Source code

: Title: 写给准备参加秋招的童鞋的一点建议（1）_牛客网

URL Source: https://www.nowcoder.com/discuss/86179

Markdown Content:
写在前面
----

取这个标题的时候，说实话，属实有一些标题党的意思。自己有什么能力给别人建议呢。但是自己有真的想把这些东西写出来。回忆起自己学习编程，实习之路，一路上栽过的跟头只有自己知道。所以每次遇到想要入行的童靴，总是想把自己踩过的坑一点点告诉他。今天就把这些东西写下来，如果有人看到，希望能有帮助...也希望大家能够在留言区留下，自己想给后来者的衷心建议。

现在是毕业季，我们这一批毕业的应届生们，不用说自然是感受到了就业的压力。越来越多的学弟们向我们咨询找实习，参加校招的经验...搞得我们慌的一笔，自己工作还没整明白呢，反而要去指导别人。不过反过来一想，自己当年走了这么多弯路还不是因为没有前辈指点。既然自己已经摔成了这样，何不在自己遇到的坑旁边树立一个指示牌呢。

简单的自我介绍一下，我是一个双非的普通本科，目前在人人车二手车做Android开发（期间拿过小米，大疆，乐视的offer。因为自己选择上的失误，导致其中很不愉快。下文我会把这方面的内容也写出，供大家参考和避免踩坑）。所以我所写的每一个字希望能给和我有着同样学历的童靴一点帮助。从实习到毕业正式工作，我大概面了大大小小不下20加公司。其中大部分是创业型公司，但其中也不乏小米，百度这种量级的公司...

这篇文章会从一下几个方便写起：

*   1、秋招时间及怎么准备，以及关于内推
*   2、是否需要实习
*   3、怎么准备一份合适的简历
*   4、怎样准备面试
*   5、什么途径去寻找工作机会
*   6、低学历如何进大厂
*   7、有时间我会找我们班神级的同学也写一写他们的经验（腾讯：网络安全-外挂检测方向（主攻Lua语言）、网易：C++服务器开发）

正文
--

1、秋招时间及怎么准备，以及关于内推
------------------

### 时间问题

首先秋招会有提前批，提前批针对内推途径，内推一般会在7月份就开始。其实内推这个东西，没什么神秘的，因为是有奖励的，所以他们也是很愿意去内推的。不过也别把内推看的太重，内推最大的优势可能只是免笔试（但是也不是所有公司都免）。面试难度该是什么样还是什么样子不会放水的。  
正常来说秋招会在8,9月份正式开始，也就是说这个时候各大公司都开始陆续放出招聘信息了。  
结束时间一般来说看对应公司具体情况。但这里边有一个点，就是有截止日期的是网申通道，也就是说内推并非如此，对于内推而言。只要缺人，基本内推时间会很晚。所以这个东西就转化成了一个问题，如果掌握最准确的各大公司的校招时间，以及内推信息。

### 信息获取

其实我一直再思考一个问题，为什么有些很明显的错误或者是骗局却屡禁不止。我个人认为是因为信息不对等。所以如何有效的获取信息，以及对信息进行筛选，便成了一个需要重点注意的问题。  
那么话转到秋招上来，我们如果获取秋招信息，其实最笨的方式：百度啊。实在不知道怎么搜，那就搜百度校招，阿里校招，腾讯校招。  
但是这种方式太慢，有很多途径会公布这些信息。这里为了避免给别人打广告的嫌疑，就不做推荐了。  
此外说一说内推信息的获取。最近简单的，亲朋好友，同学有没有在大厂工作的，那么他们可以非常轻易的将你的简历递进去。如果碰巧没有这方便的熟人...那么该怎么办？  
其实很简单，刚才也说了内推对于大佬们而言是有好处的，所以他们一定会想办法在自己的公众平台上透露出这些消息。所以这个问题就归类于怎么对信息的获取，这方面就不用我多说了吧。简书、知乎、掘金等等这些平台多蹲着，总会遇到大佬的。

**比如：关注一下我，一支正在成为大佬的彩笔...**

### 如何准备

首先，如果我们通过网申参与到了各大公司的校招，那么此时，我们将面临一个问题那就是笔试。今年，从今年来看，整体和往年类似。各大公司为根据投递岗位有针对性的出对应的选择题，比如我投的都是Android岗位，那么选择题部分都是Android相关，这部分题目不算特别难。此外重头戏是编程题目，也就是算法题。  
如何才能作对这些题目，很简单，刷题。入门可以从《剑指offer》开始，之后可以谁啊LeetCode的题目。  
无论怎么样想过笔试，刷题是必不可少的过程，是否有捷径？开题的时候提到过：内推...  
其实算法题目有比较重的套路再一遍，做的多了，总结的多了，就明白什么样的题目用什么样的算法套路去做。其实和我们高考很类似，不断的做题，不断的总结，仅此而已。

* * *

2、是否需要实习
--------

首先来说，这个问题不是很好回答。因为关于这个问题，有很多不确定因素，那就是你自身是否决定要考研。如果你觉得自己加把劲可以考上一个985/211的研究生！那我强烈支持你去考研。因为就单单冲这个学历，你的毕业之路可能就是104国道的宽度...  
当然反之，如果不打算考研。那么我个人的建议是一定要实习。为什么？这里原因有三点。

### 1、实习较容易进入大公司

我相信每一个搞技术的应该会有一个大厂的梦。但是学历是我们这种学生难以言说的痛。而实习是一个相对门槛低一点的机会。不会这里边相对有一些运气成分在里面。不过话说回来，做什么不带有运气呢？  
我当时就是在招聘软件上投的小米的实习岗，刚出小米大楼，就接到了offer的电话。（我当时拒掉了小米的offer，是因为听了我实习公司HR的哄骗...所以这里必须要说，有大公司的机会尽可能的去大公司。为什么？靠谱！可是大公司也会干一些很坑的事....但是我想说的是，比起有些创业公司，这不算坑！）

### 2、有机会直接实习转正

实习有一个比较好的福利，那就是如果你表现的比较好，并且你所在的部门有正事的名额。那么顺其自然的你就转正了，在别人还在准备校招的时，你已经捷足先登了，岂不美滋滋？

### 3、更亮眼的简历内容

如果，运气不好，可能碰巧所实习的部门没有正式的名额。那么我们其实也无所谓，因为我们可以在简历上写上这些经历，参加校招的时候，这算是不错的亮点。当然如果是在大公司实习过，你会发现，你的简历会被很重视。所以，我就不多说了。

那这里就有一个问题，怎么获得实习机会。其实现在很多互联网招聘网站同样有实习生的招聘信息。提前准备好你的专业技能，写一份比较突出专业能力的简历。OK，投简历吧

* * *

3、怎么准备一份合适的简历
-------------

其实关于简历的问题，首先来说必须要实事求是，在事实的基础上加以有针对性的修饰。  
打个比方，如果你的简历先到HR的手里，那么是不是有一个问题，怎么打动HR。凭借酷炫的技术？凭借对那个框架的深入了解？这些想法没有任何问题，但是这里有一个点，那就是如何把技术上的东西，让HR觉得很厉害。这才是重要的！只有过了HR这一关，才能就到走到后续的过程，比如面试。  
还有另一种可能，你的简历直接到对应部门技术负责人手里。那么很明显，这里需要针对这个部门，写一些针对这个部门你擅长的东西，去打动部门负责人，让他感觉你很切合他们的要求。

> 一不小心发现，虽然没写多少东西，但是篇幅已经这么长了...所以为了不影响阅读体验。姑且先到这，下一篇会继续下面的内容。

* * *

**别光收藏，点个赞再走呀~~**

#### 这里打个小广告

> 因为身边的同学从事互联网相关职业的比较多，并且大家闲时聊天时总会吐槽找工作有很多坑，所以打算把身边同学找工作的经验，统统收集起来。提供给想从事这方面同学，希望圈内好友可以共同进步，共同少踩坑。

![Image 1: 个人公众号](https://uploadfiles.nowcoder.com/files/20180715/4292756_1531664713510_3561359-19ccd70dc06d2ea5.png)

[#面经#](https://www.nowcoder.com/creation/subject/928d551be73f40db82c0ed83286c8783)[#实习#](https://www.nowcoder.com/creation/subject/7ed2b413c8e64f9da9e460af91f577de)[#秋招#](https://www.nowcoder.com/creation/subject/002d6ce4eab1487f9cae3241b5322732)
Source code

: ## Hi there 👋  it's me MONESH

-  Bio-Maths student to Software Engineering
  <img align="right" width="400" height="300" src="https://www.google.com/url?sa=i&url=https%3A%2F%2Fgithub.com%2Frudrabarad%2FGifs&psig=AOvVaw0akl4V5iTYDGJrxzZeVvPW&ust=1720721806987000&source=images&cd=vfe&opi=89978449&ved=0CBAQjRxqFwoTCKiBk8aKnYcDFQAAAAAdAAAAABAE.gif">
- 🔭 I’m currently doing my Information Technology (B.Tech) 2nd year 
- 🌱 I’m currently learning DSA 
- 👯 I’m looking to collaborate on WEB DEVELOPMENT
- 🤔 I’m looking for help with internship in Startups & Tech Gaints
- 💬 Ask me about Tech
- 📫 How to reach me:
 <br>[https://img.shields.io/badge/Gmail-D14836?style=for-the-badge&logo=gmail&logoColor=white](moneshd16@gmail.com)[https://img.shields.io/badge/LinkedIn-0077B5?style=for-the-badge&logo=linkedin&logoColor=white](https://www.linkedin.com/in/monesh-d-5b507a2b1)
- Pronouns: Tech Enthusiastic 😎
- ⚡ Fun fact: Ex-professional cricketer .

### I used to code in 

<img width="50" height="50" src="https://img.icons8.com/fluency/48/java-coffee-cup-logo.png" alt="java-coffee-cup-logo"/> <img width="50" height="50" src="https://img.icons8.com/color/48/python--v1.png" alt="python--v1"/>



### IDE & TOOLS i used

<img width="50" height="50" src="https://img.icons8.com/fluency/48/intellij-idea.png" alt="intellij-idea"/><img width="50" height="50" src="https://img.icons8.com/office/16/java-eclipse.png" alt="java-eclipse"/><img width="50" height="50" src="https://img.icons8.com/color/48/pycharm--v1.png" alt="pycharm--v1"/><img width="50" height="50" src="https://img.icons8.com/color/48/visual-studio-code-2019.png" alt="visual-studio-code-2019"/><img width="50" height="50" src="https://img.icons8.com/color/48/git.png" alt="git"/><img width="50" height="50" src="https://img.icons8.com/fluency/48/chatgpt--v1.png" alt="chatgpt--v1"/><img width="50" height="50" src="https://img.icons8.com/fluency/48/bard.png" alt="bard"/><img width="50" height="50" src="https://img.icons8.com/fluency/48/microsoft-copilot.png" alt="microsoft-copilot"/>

■ TASK: For the string "logo", return every line of the data where it appears.

■ RESPONSE AREA:
 <br>[https://img.shields.io/badge/Gmail-D14836?style=for-the-badge&logo=gmail&logoColor=white](moneshd16@gmail.com)[https://img.shields.io/badge/LinkedIn-0077B5?style=for-the-badge&logo=linkedin&logoColor=white](https://www.linkedin.com/in/monesh-d-5b507a2b1)
<img width="50" height="50" src="https://img.icons8.com/fluency/48/java-coffee-cup-logo.png" alt="java-coffee-cup-logo"/> <img width="50" height="50" src="https://img.icons8.com/color/48/python--v1.png" alt="python--v1"/>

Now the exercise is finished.